# [ACTION ITEM]
Search the listing below for the word "especially" and copy each line where it appears.

# [MATERIALS PROVIDED]
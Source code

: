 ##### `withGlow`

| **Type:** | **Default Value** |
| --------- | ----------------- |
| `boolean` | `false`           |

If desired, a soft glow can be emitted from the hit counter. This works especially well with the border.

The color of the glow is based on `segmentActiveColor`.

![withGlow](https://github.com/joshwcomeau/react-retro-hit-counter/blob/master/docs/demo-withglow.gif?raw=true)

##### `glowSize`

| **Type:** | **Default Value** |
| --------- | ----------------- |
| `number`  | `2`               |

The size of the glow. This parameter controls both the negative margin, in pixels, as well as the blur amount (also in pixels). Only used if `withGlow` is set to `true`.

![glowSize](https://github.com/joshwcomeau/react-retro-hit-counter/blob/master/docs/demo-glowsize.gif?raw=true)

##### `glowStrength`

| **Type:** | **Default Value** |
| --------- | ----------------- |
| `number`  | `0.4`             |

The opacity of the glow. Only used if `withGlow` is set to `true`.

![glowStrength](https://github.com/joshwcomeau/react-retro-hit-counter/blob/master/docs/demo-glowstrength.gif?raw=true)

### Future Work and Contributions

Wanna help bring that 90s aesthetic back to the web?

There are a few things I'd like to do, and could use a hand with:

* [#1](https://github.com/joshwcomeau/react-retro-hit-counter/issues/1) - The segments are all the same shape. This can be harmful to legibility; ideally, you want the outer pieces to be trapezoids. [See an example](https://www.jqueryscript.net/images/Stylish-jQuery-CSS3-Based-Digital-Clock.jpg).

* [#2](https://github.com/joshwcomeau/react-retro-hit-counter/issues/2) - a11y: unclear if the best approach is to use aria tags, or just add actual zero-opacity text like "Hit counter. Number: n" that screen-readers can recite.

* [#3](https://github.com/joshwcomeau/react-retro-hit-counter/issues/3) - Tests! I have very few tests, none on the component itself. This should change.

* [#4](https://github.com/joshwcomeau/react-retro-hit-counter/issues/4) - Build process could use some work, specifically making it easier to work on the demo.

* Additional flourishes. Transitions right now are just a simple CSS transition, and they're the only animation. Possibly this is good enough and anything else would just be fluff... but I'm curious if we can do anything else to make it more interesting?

--

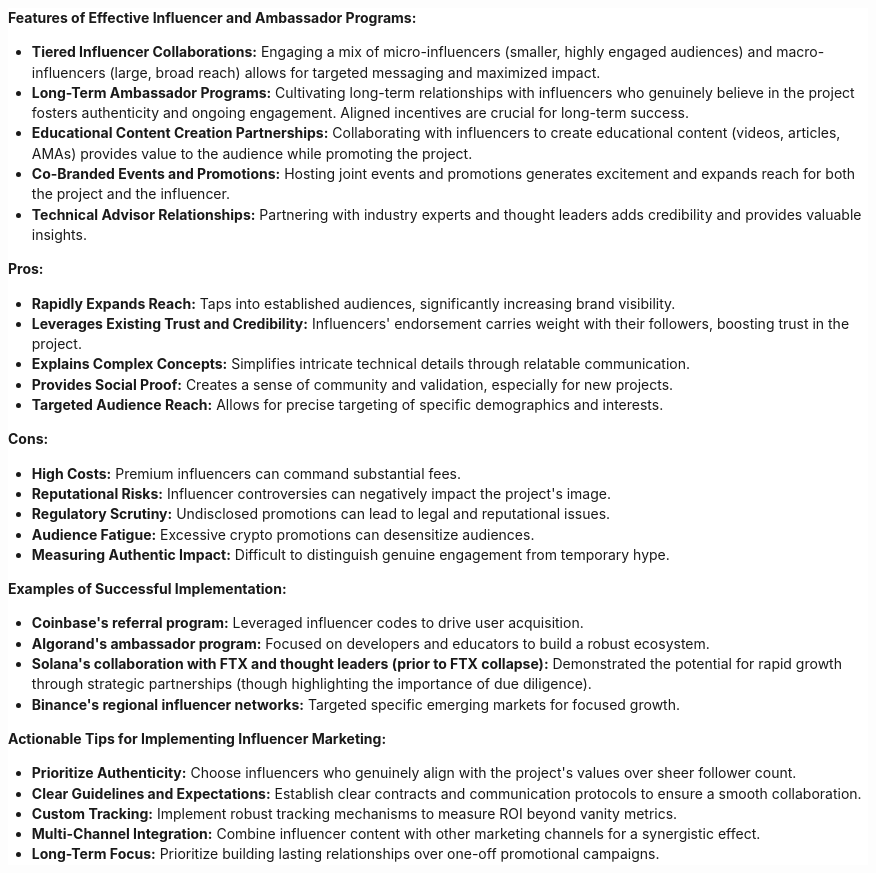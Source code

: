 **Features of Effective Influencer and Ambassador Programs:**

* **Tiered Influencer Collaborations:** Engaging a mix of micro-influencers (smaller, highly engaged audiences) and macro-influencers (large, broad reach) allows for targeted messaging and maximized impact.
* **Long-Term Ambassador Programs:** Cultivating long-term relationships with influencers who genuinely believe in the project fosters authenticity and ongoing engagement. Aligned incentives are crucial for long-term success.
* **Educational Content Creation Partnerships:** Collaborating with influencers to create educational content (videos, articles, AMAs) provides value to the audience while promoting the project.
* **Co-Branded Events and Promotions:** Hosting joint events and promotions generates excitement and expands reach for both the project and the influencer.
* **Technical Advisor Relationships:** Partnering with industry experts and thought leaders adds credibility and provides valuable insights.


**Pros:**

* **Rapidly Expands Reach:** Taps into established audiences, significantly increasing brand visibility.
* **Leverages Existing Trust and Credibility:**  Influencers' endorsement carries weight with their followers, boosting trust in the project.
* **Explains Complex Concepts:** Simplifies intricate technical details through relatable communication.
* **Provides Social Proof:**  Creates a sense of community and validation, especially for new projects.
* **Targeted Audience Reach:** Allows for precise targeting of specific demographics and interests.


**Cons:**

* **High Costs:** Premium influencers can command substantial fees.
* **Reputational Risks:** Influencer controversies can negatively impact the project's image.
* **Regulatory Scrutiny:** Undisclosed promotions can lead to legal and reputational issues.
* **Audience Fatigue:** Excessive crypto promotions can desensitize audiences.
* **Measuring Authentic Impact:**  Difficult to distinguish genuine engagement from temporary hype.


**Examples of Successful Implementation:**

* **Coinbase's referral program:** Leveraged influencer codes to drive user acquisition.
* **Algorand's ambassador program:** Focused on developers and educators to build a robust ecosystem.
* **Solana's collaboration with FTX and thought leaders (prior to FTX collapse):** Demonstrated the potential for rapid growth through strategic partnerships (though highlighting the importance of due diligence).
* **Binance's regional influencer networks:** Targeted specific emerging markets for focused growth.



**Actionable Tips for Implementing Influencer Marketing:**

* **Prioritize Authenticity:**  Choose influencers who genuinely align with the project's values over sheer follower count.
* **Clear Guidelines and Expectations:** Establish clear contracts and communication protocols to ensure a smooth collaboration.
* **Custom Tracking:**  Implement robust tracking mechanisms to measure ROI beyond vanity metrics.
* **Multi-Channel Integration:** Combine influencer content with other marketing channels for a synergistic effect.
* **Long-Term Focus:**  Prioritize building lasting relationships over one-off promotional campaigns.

---

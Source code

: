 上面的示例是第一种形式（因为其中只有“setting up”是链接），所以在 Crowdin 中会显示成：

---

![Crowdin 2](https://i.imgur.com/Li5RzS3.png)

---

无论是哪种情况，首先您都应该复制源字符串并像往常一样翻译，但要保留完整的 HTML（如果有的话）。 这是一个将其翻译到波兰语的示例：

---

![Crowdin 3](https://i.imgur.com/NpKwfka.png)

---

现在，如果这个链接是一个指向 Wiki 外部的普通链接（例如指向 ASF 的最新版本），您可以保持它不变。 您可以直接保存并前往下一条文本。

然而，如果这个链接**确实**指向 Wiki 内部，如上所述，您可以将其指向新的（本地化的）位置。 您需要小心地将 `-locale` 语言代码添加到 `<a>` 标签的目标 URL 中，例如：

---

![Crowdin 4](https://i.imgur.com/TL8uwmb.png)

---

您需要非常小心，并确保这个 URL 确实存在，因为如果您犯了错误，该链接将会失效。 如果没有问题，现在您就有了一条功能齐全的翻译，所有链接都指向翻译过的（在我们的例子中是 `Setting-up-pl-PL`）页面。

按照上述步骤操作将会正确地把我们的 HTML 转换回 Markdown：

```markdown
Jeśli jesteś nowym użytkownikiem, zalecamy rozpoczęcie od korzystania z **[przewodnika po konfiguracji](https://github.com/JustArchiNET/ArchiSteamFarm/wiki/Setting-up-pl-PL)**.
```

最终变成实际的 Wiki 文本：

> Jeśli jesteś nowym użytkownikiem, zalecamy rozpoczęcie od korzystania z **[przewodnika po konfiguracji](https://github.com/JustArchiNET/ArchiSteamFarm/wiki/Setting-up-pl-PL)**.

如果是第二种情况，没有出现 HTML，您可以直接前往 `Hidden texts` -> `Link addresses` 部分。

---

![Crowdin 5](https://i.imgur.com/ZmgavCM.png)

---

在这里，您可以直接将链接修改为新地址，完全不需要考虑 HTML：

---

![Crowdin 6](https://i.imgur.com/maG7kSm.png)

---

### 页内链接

# [ANSWER TO THE EXERCISE]
If desired, a soft glow can be emitted from the hit counter. This works especially well with the border.
* **Provides Social Proof:**  Creates a sense of community and validation, especially for new projects.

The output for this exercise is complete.